Одежда была немного великовата, пришлось подвязывать ее множеством тесемочек и ремешков, так что в итоге я сама себе напоминала много раз перепоясанный сноп. Рукава я одергивала и поправляла дольше всего – чтобы скрыть крошечную татуировку-птичку на запястье – последний привет из легкой и свободной юности. Старую одежду, сильно подранную в лесу, я бросила без сожалений, словно змея – выползок. Обшарила карманы напоследок, но не нашла там ничего нужного.
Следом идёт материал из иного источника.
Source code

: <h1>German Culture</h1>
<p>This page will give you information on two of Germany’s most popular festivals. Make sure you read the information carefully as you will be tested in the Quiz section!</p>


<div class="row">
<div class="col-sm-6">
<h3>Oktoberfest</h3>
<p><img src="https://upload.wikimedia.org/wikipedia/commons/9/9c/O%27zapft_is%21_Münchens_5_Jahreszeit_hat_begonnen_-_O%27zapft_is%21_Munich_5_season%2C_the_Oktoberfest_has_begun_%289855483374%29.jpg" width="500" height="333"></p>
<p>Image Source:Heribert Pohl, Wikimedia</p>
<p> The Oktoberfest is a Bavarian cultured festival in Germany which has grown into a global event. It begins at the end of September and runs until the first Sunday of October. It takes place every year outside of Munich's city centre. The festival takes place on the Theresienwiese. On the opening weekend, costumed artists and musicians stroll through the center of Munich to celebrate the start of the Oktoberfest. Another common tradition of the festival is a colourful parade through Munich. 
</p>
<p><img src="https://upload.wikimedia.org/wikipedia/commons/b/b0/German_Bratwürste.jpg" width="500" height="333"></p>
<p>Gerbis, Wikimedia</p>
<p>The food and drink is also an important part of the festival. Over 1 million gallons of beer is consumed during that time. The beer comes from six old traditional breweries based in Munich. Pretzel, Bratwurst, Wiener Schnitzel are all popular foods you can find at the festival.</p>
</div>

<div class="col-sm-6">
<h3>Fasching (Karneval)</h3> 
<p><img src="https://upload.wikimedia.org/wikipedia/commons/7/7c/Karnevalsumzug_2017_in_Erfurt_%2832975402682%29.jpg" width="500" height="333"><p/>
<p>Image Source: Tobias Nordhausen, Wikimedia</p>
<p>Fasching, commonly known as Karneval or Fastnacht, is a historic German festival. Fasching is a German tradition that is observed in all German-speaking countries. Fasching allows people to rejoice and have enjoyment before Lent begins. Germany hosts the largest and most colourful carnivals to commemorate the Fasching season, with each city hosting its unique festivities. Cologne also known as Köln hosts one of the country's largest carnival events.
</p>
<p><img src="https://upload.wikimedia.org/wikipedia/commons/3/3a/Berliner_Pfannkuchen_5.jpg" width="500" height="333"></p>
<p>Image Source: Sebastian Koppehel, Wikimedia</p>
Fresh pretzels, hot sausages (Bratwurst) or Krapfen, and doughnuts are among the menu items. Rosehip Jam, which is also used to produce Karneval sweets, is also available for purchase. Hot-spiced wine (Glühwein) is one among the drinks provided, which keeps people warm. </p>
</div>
Только соколиное перо. Задумчиво повертела его в пальцах и спрятала за пазуху.

– Хорош молодец, хоть и девица, – мерзко захихикала от дверей Яга. В руках она несла чугунок, над которым вился пар. Пахло, на удивление, аппетитно.

– Неужели вчера нельзя было мне дать нормальной еды? – возмутилась я, когда Яга придвинула мне плошку с тушеными овощами и кружку с квасом. После вчерашнего «угощения» мне едва хватало воспитания, чтобы есть как цивилизованный человек, а не наброситься на еду, словно оголодавшая свинья.
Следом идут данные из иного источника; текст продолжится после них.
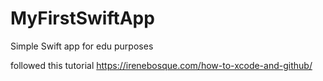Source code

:# MyFirstSwiftApp
Simple Swift app for edu purposes

followed this tutorial   https://irenebosque.com/how-to-xcode-and-github/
– Еда одна, что до твоего сна, что после, – неожиданно серьезно и торжественно ответила Яга. – Ты изменилась.

Я так и застыла с набитым ртом, представив на мгновение, что за обе щеки уплетаю вчерашнюю мерзкую кашу.

– В смысле – я изменилась?

– Ты же перешла границу, дитя, была чужой здесь, и мир тебя отвергал. Теперь ты своя.

– То есть я умерла? – похолодев, уточнила я, но старуха только недовольно головой покачала.

– Да жива ты, жива, девка глупая! Я тебя через границу перевела, и мир тебя принял. Так и назад выпускать буду, коли надумаешь вернуться! Но учти, сестре твоей хода с тобой не будет!

– Что?! Почему?

– Да потому, дурная твоя башка, что не я границу ей отпирала, другой ее провел! И либо сожрана она уже навьями, что на дух живой слетелись, либо сама здесь своей стала!

Мне показалось, что сердце у меня остановилось, еда разом утратила вкус.

– Я все равно найду ее, – твердо произнесла я, глядя в лицо Яге. – Все равно.

Она только устало покачала головой.

– Ох, сколько вас, самоуверенных, ко мне приходит, да мало кто возвращается. И ведь предупреждаю каждого, наставляю, уговариваю и пугаю, нет – все равно навстречу погибели стремятся! Что вам, в Навьем царстве медом намазано?!

– Так ведь не от хорошей жизни в царство мертвых идут, бабушка.

– Что верно, то верно. Искать сестру тебе долго. Птица большая ее утащила, Финист постарался.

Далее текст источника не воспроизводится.